*** Opening of Given records ***

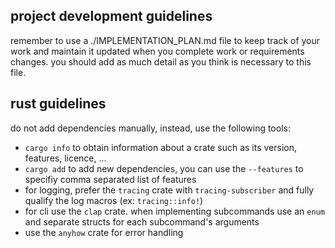 ## project development guidelines
remember to use a ./IMPLEMENTATION_PLAN.md file to keep track of your work and maintain it updated when you complete work or requirements changes. you should add as much detail as you think is necessary to this file.

## rust guidelines
do not add dependencies manually, instead, use the following tools:
+ `cargo info` to obtain information about a crate such as its version, features, licence, ...
+ `cargo add` to add new dependencies, you can use the `--features` to specifiy comma separated list of features
+ for logging, prefer the `tracing` crate with `tracing-subscriber` and fully qualify the log macros (ex: `tracing::info!`)
+ for cli use the `clap` crate. when implementing subcommands use an `enum` and separate structs for each subcommand's arguments
+ use the `anyhow` crate for error handling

*** Close of Given records ***

Among the records, how many lines include the string "info"? State the number and add nothing.

2